Text manipulation using regex replace in VS Code
Regular expressions are incredibly powerful tools that can make life easier for any developer. Being able to quickly and precisely parse text with the syntax you specify has kept regexes relevant from the ’80s through to today.
Visual Studio Code is an excellent modern editor and development environment. According to the Stack Overflow Developer Survey of 2022, it was far and away the most popular IDE for both professional developers and those learning to code—more than twice as popular as the second-place choice.
Like any great editor, VS Code supports using regexes to find and replace text. In this article, we’ll go over how to use this powerful regex mode.
To demonstrate, we’ll extract code values from a JavaScript object so that we can query a SQL database for content that contains one of the code values. We can use standard SQL query WHERE clause multiple matching:
WHERE code IN ('code1', 'code2', 'code3')
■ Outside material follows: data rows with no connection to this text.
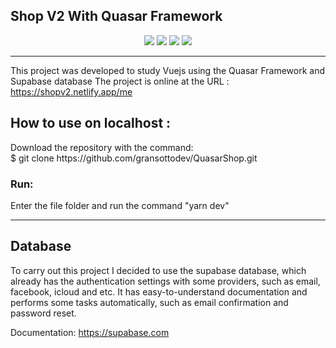 ## Shop V2 With Quasar Framework

<div align="center">
  <img src="https://user-images.githubusercontent.com/101595139/195709585-f23206f7-bad2-4919-97ec-7f334c73a1d9.png"/>
  <img src="https://user-images.githubusercontent.com/101595139/195711011-805e0397-25ee-4ebf-9f3f-1bf153bcdac6.png" />
  <img src="https://user-images.githubusercontent.com/101595139/195711061-7d35a449-d858-4187-89de-59d6125c2166.png" />
  <img src="https://user-images.githubusercontent.com/101595139/195711182-ccca4a17-cbd0-43dc-b103-aac5a2b66d4b.png" />
</div>

<hr>

This project was developed to study Vuejs using the Quasar Framework and Supabase database
The project is online at the URL : https://shopv2.netlify.app/me

<h2>How to use on localhost :</h2>
<div> Download the repository with the command:</div>
$ git clone https://github.com/gransottodev/QuasarShop.git

<h3> Run: </h3>
Enter the file folder and run the command "yarn dev"
<hr>

<h2> Database </h2>

To carry out this project I decided to use the supabase database, which already has the authentication settings with some providers, such as email, facebook, icloud and etc.
It has easy-to-understand documentation and performs some tasks automatically, such as email confirmation and password reset.

Documentation:  https://supabase.com
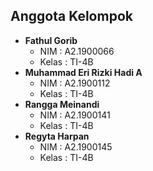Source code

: <h2>Anggota Kelompok</h2>

- **Fathul Gorib**
  - NIM : A2.1900066
  - Kelas : TI-4B
- **Muhammad Eri Rizki Hadi A**
  - NIM : A2.1900112
  - Kelas : TI-4B
- **Rangga Meinandi**
  - NIM : A2.1900141
  - Kelas : TI-4B
- **Regyta Harpan**
  - NIM : A2.1900145
  - Kelas : TI-4B
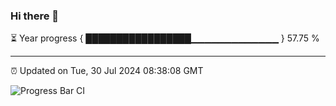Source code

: ### Hi there 👋

⏳ Year progress { █████████████████▁▁▁▁▁▁▁▁▁▁▁▁▁ } 57.75 %

---

⏰ Updated on Tue, 30 Jul 2024 08:38:08 GMT

![Progress Bar CI](https://github.com/IshwaranRudhara/GIT-ACTION/workflows/Progress%20Bar%20CI/badge.svg)
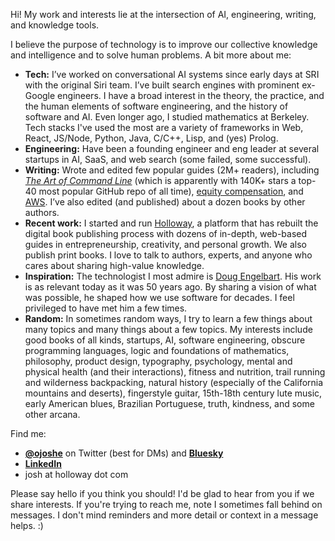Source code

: Hi! My work and interests lie at the intersection of AI, engineering, writing, and knowledge tools.

I believe the purpose of technology is to improve our collective knowledge and intelligence and to solve human problems. A bit more about me:

- **Tech:** I’ve worked on conversational AI systems since early days at SRI with the original Siri team. I’ve built search engines with prominent ex-Google engineers. I have a broad interest in the theory, the practice, and the human elements of software engineering, and the history of software and AI. Even longer ago, I studied mathematics at Berkeley. Tech stacks I've used the most are a variety of frameworks in Web, React, JS/Node, Python, Java, C/C++, Lisp, and (yes) Prolog.
- **Engineering:** Have been a founding engineer and eng leader at several startups in AI, SaaS, and web search (some failed, some successful). 
- **Writing:** Wrote and edited few popular guides (2M+ readers), including [*The Art of Command Line*](https://github.com/jlevy/the-art-of-command-line) (which is apparently with 140K+ stars a top-40 most popular GitHub repo of all time), [equity compensation](https://www.holloway.com/g/equity-compensation), and [AWS](https://github.com/open-guides/og-aws). I’ve also edited (and published) about a dozen books by other authors.
- **Recent work:** I started and run [Holloway](https://www.holloway.com/catalog), a platform that has rebuilt the digital book publishing process with dozens of in-depth, web-based guides in entrepreneurship, creativity, and personal growth. We also publish print books. I love to talk to authors, experts, and anyone who cares about sharing high-value knowledge.
- **Inspiration:** The technologist I most admire is [Doug Engelbart](https://en.wikipedia.org/wiki/Douglas_Engelbart). His work is as relevant today as it was 50 years ago. By sharing a vision of what was possible, he shaped how we use software for decades. I feel privileged to have met him a few times.
- **Random:** In sometimes random ways, I try to learn a few things about many topics and many things about a few topics. My interests include good books of all kinds, startups, AI, software engineering, obscure programming languages, logic and foundations of mathematics, philosophy, product design, typography, psychology, mental and physical health (and their interactions), fitness and nutrition, trail running and wilderness backpacking, natural history (especially of the California mountains and deserts), fingerstyle guitar, 15th-18th century lute music, early American blues, Brazilian Portuguese, truth, kindness, and some other arcana.

Find me:
- [**@ojoshe**](https://twitter.com/ojoshe) on Twitter (best for DMs) and [**Bluesky**](https://bsky.app/profile/ojoshe.bsky.social)
- [**LinkedIn**](https://www.linkedin.com/in/jlevy/)
- josh at holloway dot com

Please say hello if you think you should! I'd be glad to hear from you if we share interests.
If you're trying to reach me, note I sometimes fall behind on messages. I don't mind reminders and more detail or context in a message helps. :)
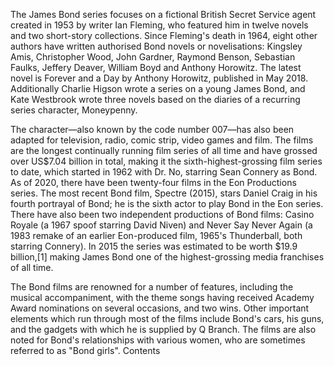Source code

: The James Bond series focuses on a fictional British Secret Service agent created in 1953 by writer Ian Fleming, who featured him in twelve novels and two short-story collections. 
Since Fleming's death in 1964, eight other authors have written authorised Bond novels or novelisations: Kingsley Amis, Christopher Wood, John Gardner, Raymond Benson, Sebastian Faulks, Jeffery Deaver, William Boyd and Anthony Horowitz. 
The latest novel is Forever and a Day by Anthony Horowitz, published in May 2018. 
Additionally Charlie Higson wrote a series on a young James Bond, and Kate Westbrook wrote three novels based on the diaries of a recurring series character, Moneypenny.

The character—also known by the code number 007—has also been adapted for television, radio, comic strip, video games and film. 
The films are the longest continually running film series of all time and have grossed over US$7.04 billion in total, making it the sixth-highest-grossing film series to date, which started in 1962 with Dr. No, starring Sean Connery as Bond. 
As of 2020, there have been twenty-four films in the Eon Productions series. 
The most recent Bond film, Spectre (2015), stars Daniel Craig in his fourth portrayal of Bond; he is the sixth actor to play Bond in the Eon series. 
There have also been two independent productions of Bond films: Casino Royale (a 1967 spoof starring David Niven) and Never Say Never Again (a 1983 remake of an earlier Eon-produced film, 1965's Thunderball, both starring Connery). 
In 2015 the series was estimated to be worth $19.9 billion,[1] making James Bond one of the highest-grossing media franchises of all time.

The Bond films are renowned for a number of features, including the musical accompaniment, with the theme songs having received Academy Award nominations on several occasions, and two wins. 
Other important elements which run through most of the films include Bond's cars, his guns, and the gadgets with which he is supplied by Q Branch. 
The films are also noted for Bond's relationships with various women, who are sometimes referred to as "Bond girls".
Contents

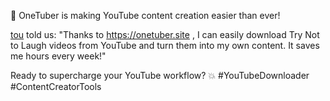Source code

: 🎉 OneTuber is making YouTube content creation easier than ever!

[tou](https://www.youtube.com/@AlireZZare/shorts) told us:
"Thanks to https://onetuber.site , I can easily download Try Not to Laugh videos from YouTube and turn them into my own content. It saves me hours every week!"

Ready to supercharge your YouTube workflow? 💥 #YouTubeDownloader #ContentCreatorTools
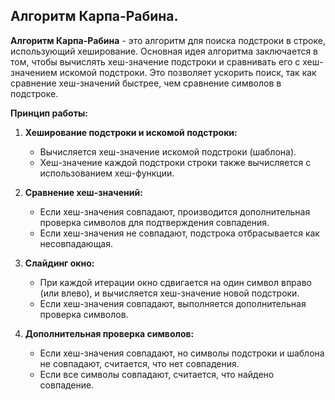 ## Алгоритм Карпа-Рабина.

**Алгоритм Карпа-Рабина** - это алгоритм для поиска подстроки в строке, использующий хеширование. Основная идея алгоритма заключается в том, чтобы вычислять хеш-значение подстроки и сравнивать его с хеш-значением искомой подстроки. Это позволяет ускорить поиск, так как сравнение хеш-значений быстрее, чем сравнение символов в подстроке.

**Принцип работы:**
1) **Хеширование подстроки и искомой подстроки:**
   * Вычисляется хеш-значение искомой подстроки (шаблона).
   * Хеш-значение каждой подстроки строки также вычисляется с использованием хеш-функции.

2) **Сравнение хеш-значений:**
   * Если хеш-значения совпадают, производится дополнительная проверка символов для подтверждения совпадения.
   * Если хеш-значения не совпадают, подстрока отбрасывается как несовпадающая.

3) **Слайдинг окно:**
   * При каждой итерации окно сдвигается на один символ вправо (или влево), и вычисляется хеш-значение новой подстроки.
   * Если хеш-значения совпадают, выполняется дополнительная проверка символов.

4) **Дополнительная проверка символов:**
   * Если хеш-значения совпадают, но символы подстроки и шаблона не совпадают, считается, что нет совпадения.
   * Если все символы совпадают, считается, что найдено совпадение.
   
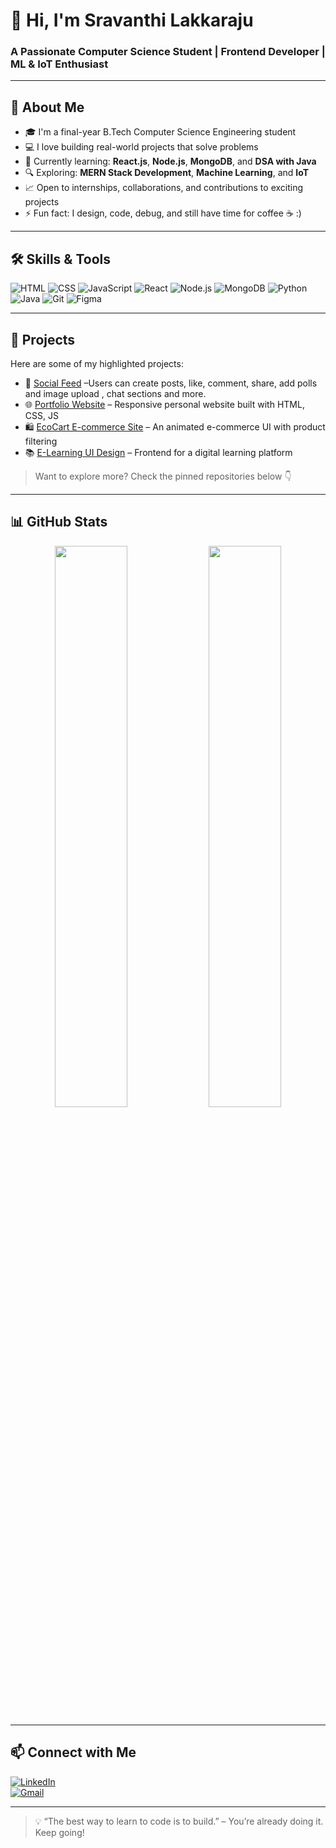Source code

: # 👋 Hi, I'm Sravanthi Lakkaraju  
### A Passionate Computer Science Student | Frontend Developer | ML & IoT Enthusiast

---

## 🚀 About Me
- 🎓 I'm a final-year B.Tech Computer Science Engineering student
- 💻 I love building real-world projects that solve problems
- 🌱 Currently learning: **React.js**, **Node.js**, **MongoDB**, and **DSA with Java**
- 🔍 Exploring: **MERN Stack Development**, **Machine Learning**, and **IoT**
- 📈 Open to internships, collaborations, and contributions to exciting projects
- ⚡ Fun fact: I design, code, debug, and still have time for coffee ☕ :)

---

## 🛠️ Skills & Tools

![HTML](https://img.shields.io/badge/-HTML5-E34F26?logo=html5&logoColor=white)
![CSS](https://img.shields.io/badge/-CSS3-1572B6?logo=css3&logoColor=white)
![JavaScript](https://img.shields.io/badge/-JavaScript-F7DF1E?logo=javascript&logoColor=black)
![React](https://img.shields.io/badge/-React-61DAFB?logo=react&logoColor=black)
![Node.js](https://img.shields.io/badge/-Node.js-339933?logo=node.js&logoColor=white)
![MongoDB](https://img.shields.io/badge/-MongoDB-47A248?logo=mongodb&logoColor=white)
![Python](https://img.shields.io/badge/-Python-3776AB?logo=python&logoColor=white)
![Java](https://img.shields.io/badge/-Java-007396?logo=java&logoColor=white)
![Git](https://img.shields.io/badge/-Git-F05032?logo=git&logoColor=white)
![Figma](https://img.shields.io/badge/-Figma-F24E1E?logo=figma&logoColor=white)

---

## 🧠 Projects

Here are some of my highlighted projects:

- 🎯 [Social Feed](https://github.com/Sravanthi2712/social-feed) –Users can create posts, like, comment, share, add polls and image upload , chat sections and more.
- 🌐 [Portfolio Website](https://github.com/Sravanthi2712/portfolio) – Responsive personal website built with HTML, CSS, JS  
- 🛍️ [EcoCart E-commerce Site](https://github.com/Sravanthi2712/E-commerce.git) – An animated e-commerce UI with product filtering  
- 📚 [E-Learning UI Design](https://github.com/Sravanthi2712/e-learning-frontend) – Frontend for a digital learning platform

> Want to explore more? Check the pinned repositories below 👇

---

## 📊 GitHub Stats

<p align="center">
  <img src="https://github-readme-stats.vercel.app/api?username=Sravanthi2712&show_icons=true&theme=tokyonight" width="48%"/>
  <img src="https://github-readme-streak-stats.herokuapp.com/?user=Sravanthi2712&theme=tokyonight" width="48%"/>
</p>

---

## 📫 Connect with Me

[![LinkedIn](https://img.shields.io/badge/-LinkedIn-blue?logo=linkedin&logoColor=white)](https://www.linkedin.com/in/sravanthi-lakkaraju-b54535317/)  
[![Gmail](https://img.shields.io/badge/-Email-D14836?logo=gmail&logoColor=white)](mailto:lakkarajusravanthi@gmail.com)

---

> 💡 “The best way to learn to code is to build.” – You’re already doing it. Keep going!
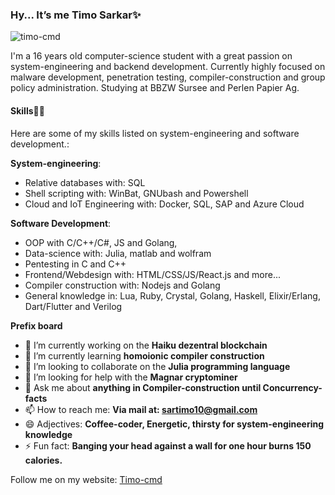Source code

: ### Hy... It’s me Timo Sarkar✨


<p align="left"> <img src="https://komarev.com/ghpvc/?username=timo-cmd" alt="timo-cmd" /> </p>

I'm a 16 years old computer-science student with a great passion on system-engineering and backend development. Currently highly focused on malware development, penetration testing, compiler-construction and group policy administration. Studying at BBZW Sursee and Perlen Papier Ag. 

#### Skills💪🏻

Here are some of my skills listed on system-engineering and software development.:

 **System-engineering**: 
 
  - Relative databases with: SQL 
  - Shell scripting with: WinBat, GNUbash and Powershell 
  - Cloud and IoT Engineering with: Docker, SQL, SAP and Azure Cloud 

 **Software Development**:
 
  - OOP with C/C++/C#, JS and Golang,
  - Data-science with: Julia, matlab and wolfram
  - Pentesting in C and C++
  - Frontend/Webdesign with: HTML/CSS/JS/React.js and more...
  - Compiler construction with: Nodejs and Golang
  - General knowledge in: Lua, Ruby, Crystal, Golang, Haskell, Elixir/Erlang, Dart/Flutter and Verilog


**Prefix board**

- 🔭 I’m currently working on the **Haiku dezentral blockchain**
- 🌱 I’m currently learning **homoionic compiler construction**
- 👯 I’m looking to collaborate on the **Julia programming language**
- 🤔 I’m looking for help with the **Magnar cryptominer**
- 💬 Ask me about **anything in Compiler-construction until Concurrency-facts**
- 📫 How to reach me: **Via mail at: sartimo10@gmail.com**
- 😄 Adjectives: **Coffee-coder, Energetic, thirsty for system-engineering knowledge** 
- ⚡ Fun fact: **Banging your head against a wall for one hour burns 150 calories.**

Follow me on my website: <a href="http://timo-cmd.github.io">Timo-cmd</a>

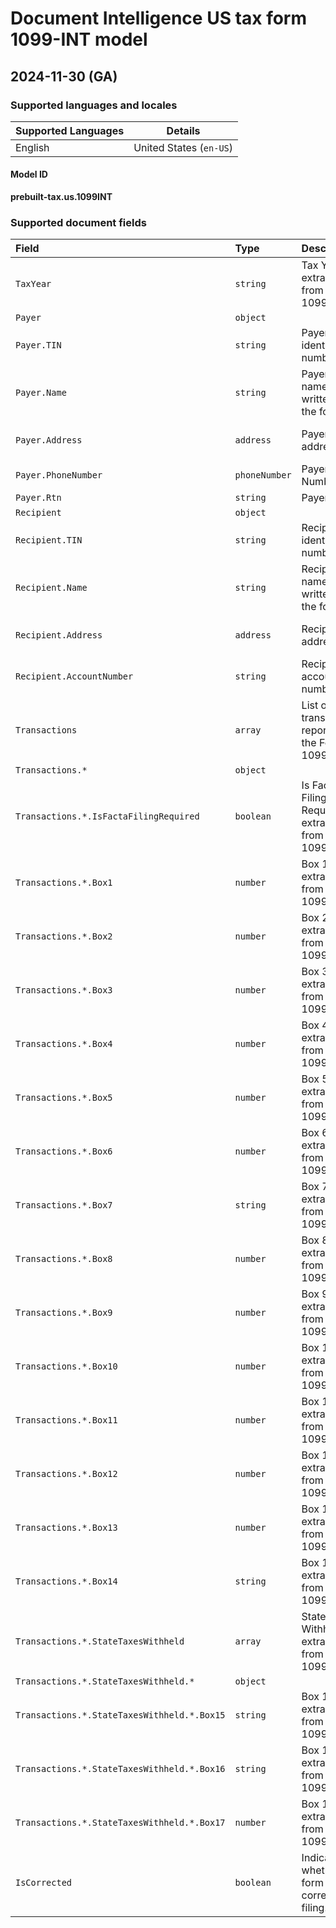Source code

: # Document Intelligence US tax form 1099-INT model

## 2024-11-30 (GA)

### Supported languages and locales

| Supported Languages | Details |
|:--------------------|:-------:|
|English|United States (`en-US`)|

#### Model ID

**prebuilt-tax.us.1099INT**

### Supported document fields

| Field | Type | Description | Example |
|:------|:-----|:------------|:--------|
|`TaxYear`|`string`|Tax Year extracted from Form 1099-INT.|2022|
|`Payer`|`object`|||
|`Payer.TIN`|`string`|Payer tax identification number.|123-45-6789|
|`Payer.Name`|`string`|Payer full name as written on the form.|John Smith|
|`Payer.Address`|`address`|Payer address.|123 Microsoft Way, Redmond WA 98052|
|`Payer.PhoneNumber`|`phoneNumber`|Payer Phone Number.|+19876543210|
|`Payer.Rtn`|`string`|Payer RTN|123456789ABC|
|`Recipient`|`object`|||
|`Recipient.TIN`|`string`|Recipient tax identification number.|123-45-6789|
|`Recipient.Name`|`string`|Recipient full name as written on the form.|John Smith|
|`Recipient.Address`|`address`|Recipient address.|123 Microsoft Way, Redmond WA 98052|
|`Recipient.AccountNumber`|`string`|Recipient account number.|55123456789|
|`Transactions`|`array`|List of transactions reported in the Form 1099-INT||
|`Transactions.*`|`object`|||
|`Transactions.*.IsFactaFilingRequired`|`boolean`|Is Facta Filing Required extracted from Form 1099-INT.|:selected:|
|`Transactions.*.Box1`|`number`|Box 1 extracted from Form 1099-INT.|123456|
|`Transactions.*.Box2`|`number`|Box 2 extracted from Form 1099-INT.|123456|
|`Transactions.*.Box3`|`number`|Box 3 extracted from Form 1099-INT.|123456|
|`Transactions.*.Box4`|`number`|Box 4 extracted from Form 1099-INT.|123456|
|`Transactions.*.Box5`|`number`|Box 5 extracted from Form 1099-INT.|123456|
|`Transactions.*.Box6`|`number`|Box 6 extracted from Form 1099-INT.|123456|
|`Transactions.*.Box7`|`string`|Box 7 extracted from Form 1099-INT.|Foreign|
|`Transactions.*.Box8`|`number`|Box 8 extracted from Form 1099-INT.|123456|
|`Transactions.*.Box9`|`number`|Box 9 extracted from Form 1099-INT.|123456|
|`Transactions.*.Box10`|`number`|Box 10 extracted from Form 1099-INT.|123456|
|`Transactions.*.Box11`|`number`|Box 11 extracted from Form 1099-INT.|123456|
|`Transactions.*.Box12`|`number`|Box 12 extracted from Form 1099-INT.|123456|
|`Transactions.*.Box13`|`number`|Box 13 extracted from Form 1099-INT.|123456|
|`Transactions.*.Box14`|`string`|Box 14 extracted from Form 1099-INT.|123456789|
|`Transactions.*.StateTaxesWithheld`|`array`|State Taxes Withheld extracted from Form 1099-INT||
|`Transactions.*.StateTaxesWithheld.*`|`object`|||
|`Transactions.*.StateTaxesWithheld.*.Box15`|`string`|Box 15 extracted from Form 1099-INT.|WA|
|`Transactions.*.StateTaxesWithheld.*.Box16`|`string`|Box 16 extracted from Form 1099-INT.|12-3456789|
|`Transactions.*.StateTaxesWithheld.*.Box17`|`number`|Box 17 extracted from Form 1099-INT.|123456|
|`IsCorrected`|`boolean`|Indicates whether form is a corrective filing.|:selected:|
Or we can add the values to a regex alternation group separated by pipes (vertical bars) that we can use as a string match:
WHERE code ~ '^(?:code1|code2|code3)$'
Each has different query plans and performance impacts in SQL, but for this example we’ll choose the second for its extra regex goodness. Doing the first would just require a few changes to our replacement regexes; feel free to practice your regex skills by figuring out how to fit our data to the standard SQL format!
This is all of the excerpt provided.